Venue: The Ratcellar, Phoenix Park, Dublin.
Reviewer: MMT
glitter and doom. “a carny barker”. the rain on the roof of the Rat Cellar.
I must have been about ten when I first heard Tom Waits. Having been raised thus far by my Dad playing mainly Beatles or Buddy Holly records in our presence, I was scared shitless. It was probably something off “Swordfishtrombones” or “Rain Dogs”, neither of which are particularly scary compared to his more recent output, but still – who on earth was this man grinding gravel in this throat like a bluesman who’d been dead for a century and why was my Dad listening to him?
It took me about fifteen years or so to get any further. Occasionally Dad would do a compilation tape and post it to me at university, but I still couldn’t hack that voice – though under it the songs and lyrics seemed interesting enough. But slowly and surely, as my twenties waned and my Nick Cave Obsession showed no signs of going away, I started to Get It. They’re akin, two shadowy sides of a very dark coin. Probably a dark coin chucked down some kind of black well. 2004’s “Real Gone” album swung it for me. That voice was now harnessed to bizarre percussive clankings, wheezing machinery. A way in. I took it.
an aged monkey in a bowler hat. a hobo preacher. hoist dat rag.
Tom Waits has only come to the UK to play live for two short tours in the last twenty-one years. So you can imagine, it’s a hot ticket for the loyal fans. Luckily for me and my brother, our Dad is loyal enough to buy tickets for all three of us! And as he’d been on holiday when Tom last came in 2004, he was desperate to see him this time. Perversely enough, the only ‘local’ gigs on the “Glitter And Doom” tour were in Edinburgh and Dublin – London ignored altogether! – but Dad wasn’t going to let that stop him! So Dublin it was.

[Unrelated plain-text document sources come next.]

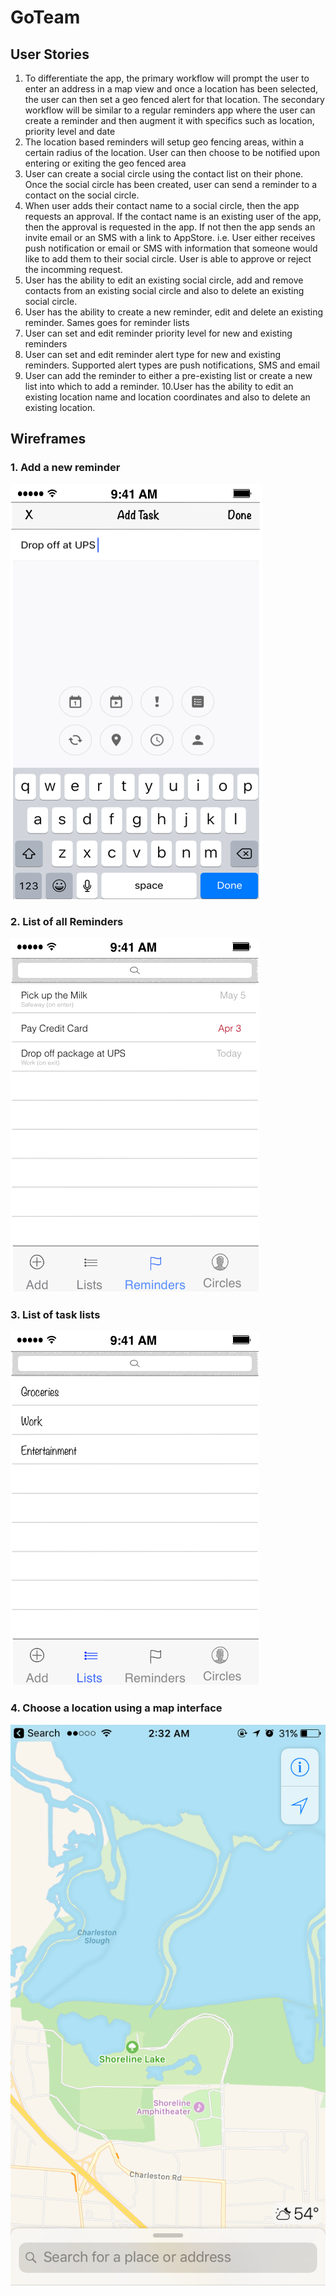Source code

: # GoTeam

## User Stories ##
1. To differentiate the app, the primary workflow will prompt the user to enter an address in a map view and once a location has been selected, the user can then set a geo fenced alert for that location. The secondary workflow will be similar to a regular reminders app where the user can create a reminder and then augment it with specifics such as location, priority level and date 
2. The location based reminders will setup geo fencing areas, within a certain radius of the location. User can then choose to be notified upon entering or exiting the geo fenced area
3. User can create a social circle using the contact list on their phone. Once the social circle has been created, user can send a reminder to a contact on the social circle.
4. When user adds their contact name to a social circle, then the app requests an approval. If the contact name is an existing user of the app, then the approval is requested in the app. If not then the app sends an invite email or an SMS with a link to AppStore. i.e. User either receives push notification or email or SMS with information that someone would like to add them to their social circle. User is able to approve or reject the incomming request.
5. User has the ability to edit an existing social circle, add and remove contacts from an existing social circle and also to delete an existing social circle.
6. User has the ability to create a new reminder, edit and delete an existing reminder. Sames goes for reminder lists
7. User can set and edit reminder priority level for new and existing reminders 
8. User can set and edit reminder alert type for new and existing reminders. Supported alert types are push notifications, SMS and email
9. User can add the reminder to either a pre-existing list or create a new list into which to add a reminder. 
10.User has the ability to edit an existing location name and location coordinates and also to delete an existing location.

## Wireframes ##

### 1. Add a new reminder ### 

![Add Task](Add%20Task.png)



### 2. List of all Reminders ### 

![Reminders](Reminders.png)



### 3. List of task lists ### 

![Lists](Lists.png)



###  4. Choose a location using a map interface ### 

![Location Screen](Location%20Screen.png)


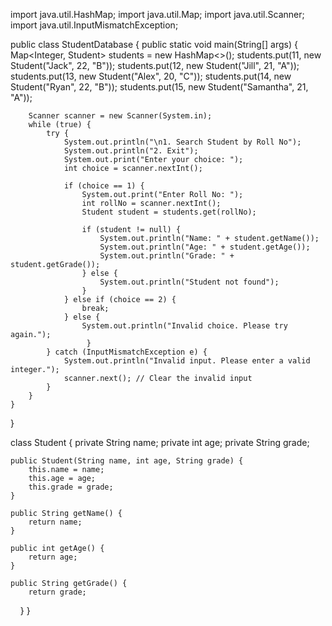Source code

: import java.util.HashMap;
import java.util.Map;
import java.util.Scanner;
import java.util.InputMismatchException;

public class StudentDatabase {
    public static void main(String[] args) {
        Map<Integer, Student> students = new HashMap<>();
        students.put(11, new Student("Jack", 22, "B"));
        students.put(12, new Student("Jill", 21, "A"));
        students.put(13, new Student("Alex", 20, "C"));
        students.put(14, new Student("Ryan", 22, "B"));
        students.put(15, new Student("Samantha", 21, "A"));

        Scanner scanner = new Scanner(System.in);
        while (true) {
            try {
                System.out.println("\n1. Search Student by Roll No");
                System.out.println("2. Exit");
                System.out.print("Enter your choice: ");
                int choice = scanner.nextInt();

                if (choice == 1) {
                    System.out.print("Enter Roll No: ");
                    int rollNo = scanner.nextInt();
                    Student student = students.get(rollNo);

                    if (student != null) {
                        System.out.println("Name: " + student.getName());
                        System.out.println("Age: " + student.getAge());
                        System.out.println("Grade: " + student.getGrade());
                    } else {
                        System.out.println("Student not found");
                    }
                } else if (choice == 2) {
                    break;
                } else {
                    System.out.println("Invalid choice. Please try again.");
                     }
            } catch (InputMismatchException e) {
                System.out.println("Invalid input. Please enter a valid integer.");
                scanner.next(); // Clear the invalid input
            }
        }
    }
}

class Student {
    private String name;
    private int age;
    private String grade;

    public Student(String name, int age, String grade) {
        this.name = name;
        this.age = age;
        this.grade = grade;
    }

    public String getName() {
        return name;
    }

    public int getAge() {
        return age;
    }

    public String getGrade() {
        return grade;
    }
}
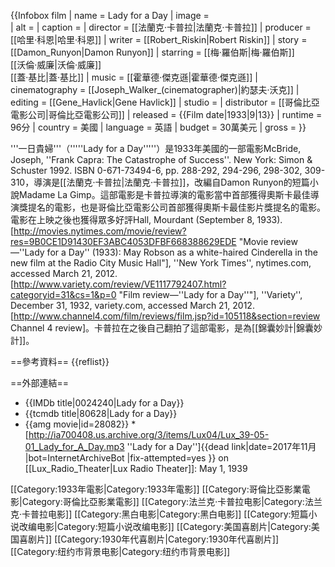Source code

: {{Infobox film
| name           =  Lady for a Day
| image          =  
| alt            = 
| caption        = 
| director       = [[法蘭克·卡普拉|法蘭克·卡普拉]]
| producer       = [[哈里·科恩|哈里·科恩]]
| writer         = [[Robert_Riskin|Robert Riskin]]
| story          = [[Damon_Runyon|Damon Runyon]]
| starring       = [[梅·羅伯斯|梅·羅伯斯]]<br />[[沃倫·威廉|沃倫·威廉]]<br />[[蓋·基比|蓋·基比]]
| music          = [[霍華德·傑克遜|霍華德·傑克遜]]
| cinematography = [[Joseph_Walker_(cinematographer)|約瑟夫·沃克]]
| editing        = [[Gene_Havlick|Gene Havlick]]
| studio         = 
| distributor    = [[哥倫比亞電影公司|哥倫比亞電影公司]]
| released       = {{Film date|1933|9|13}}
| runtime        = 96分
| country        = 美國
| language       = 英語
| budget         = 30萬美元
| gross          =
}}

'''一日貴婦'''（'''''Lady for a Day'''''）是1933年美國的一部電影<ref name=McBride>McBride, Joseph, ''Frank Capra: The Catastrophe of Success''. New York: Simon & Schuster 1992. ISBN 0-671-73494-6, pp. 288-292, 294-296, 298-302, 309-310</ref>，導演是[[法蘭克·卡普拉|法蘭克·卡普拉]]，改編自Damon Runyon的短篇小說Madame La Gimp。這部電影是卡普拉導演的電影當中首部獲得奧斯卡最佳導演獎提名的電影，也是哥倫比亞電影公司首部獲得奧斯卡最佳影片獎提名的電影。電影在上映之後也獲得眾多好評<ref>Hall, Mourdant (September 8, 1933). [http://movies.nytimes.com/movie/review?res=9B0CE1D91430EF3ABC4053DFBF668388629EDE "Movie review—''Lady for a Day'' (1933): May Robson as a white-haired Cinderella in the new film at the Radio City Music Hall"], ''New York Times'', nytimes.com, accessed March 21, 2012.</ref><ref>[http://www.variety.com/review/VE1117792407.html?categoryid=31&cs=1&p=0 "Film review—''Lady for a Day''"], ''Variety'', December 31, 1932, variety.com, accessed March 21, 2012.</ref><ref>[http://www.channel4.com/film/reviews/film.jsp?id=105118&section=review Channel 4 review]</ref>。卡普拉在之後自己翻拍了這部電影，是為[[錦囊妙計|錦囊妙計]]。

==參考資料==
{{reflist}}

==外部連結==
* {{IMDb title|0024240|Lady for a Day}}
* {{tcmdb title|80628|Lady for a Day}}
* {{amg movie|id=28082}}
*[http://ia700408.us.archive.org/3/items/Lux04/Lux_39-05-01_Lady_for_A_Day.mp3 ''Lady for a Day'']{{dead link|date=2017年11月 |bot=InternetArchiveBot |fix-attempted=yes }} on [[Lux_Radio_Theater|Lux Radio Theater]]: May 1, 1939

[[Category:1933年電影|Category:1933年電影]]
[[Category:哥倫比亞影業電影|Category:哥倫比亞影業電影]]
[[Category:法兰克·卡普拉电影|Category:法兰克·卡普拉电影]]
[[Category:黑白电影|Category:黑白电影]]
[[Category:短篇小说改编电影|Category:短篇小说改编电影]]
[[Category:美国喜剧片|Category:美国喜剧片]]
[[Category:1930年代喜剧片|Category:1930年代喜剧片]]
[[Category:纽约市背景电影|Category:纽约市背景电影]]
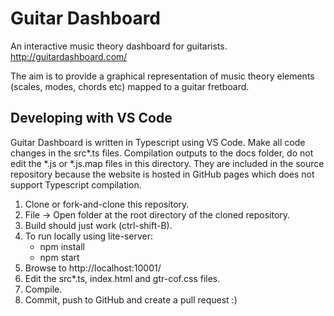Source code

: # Guitar Dashboard
An interactive music theory dashboard for guitarists. http://guitardashboard.com/

The aim is to provide a graphical representation of music theory elements (scales, modes, chords etc) mapped to a guitar fretboard.

## Developing with VS Code

Guitar Dashboard is written in Typescript using VS Code. Make all code changes in the src\*.ts files. Compilation outputs to the docs folder, do not edit the *.js or *.js.map files in this directory. They are included in the source repository because the website is hosted in GitHub pages which does not support Typescript compilation.

1. Clone or fork-and-clone this repository.
2. File -> Open folder at the root directory of the cloned repository.
3. Build should just work (ctrl-shift-B).
4. To run locally using lite-server:
    - npm install 
    - npm start
5. Browse to http://localhost:10001/
6. Edit the src\*.ts, index.html and gtr-cof.css files.
7. Compile.
8. Commit, push to GitHub and create a pull request :)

Rather than play at an established venue, on the evening of the gig we strolled up through Phoenix Park Dublin to what looked from a distance to be a huge circus tent. In fact, that’s exactly what it was – a 4,500 capacity circus tent called “The Ratcellar” with a huge blow-up of Tom’s face hanging above the entrance like the grizzled old ringmaster he is. Around the perimeter of the tent were the usual burger vans, toilet blocks and beer tents – I will officially state right now that the beer tent was the fastest and most efficient beer tent I have ever been in at a gig or festival. Kudos to the Irish!
a nightclub singer who’s never seen the sun. the human cookie monster. trampled rose.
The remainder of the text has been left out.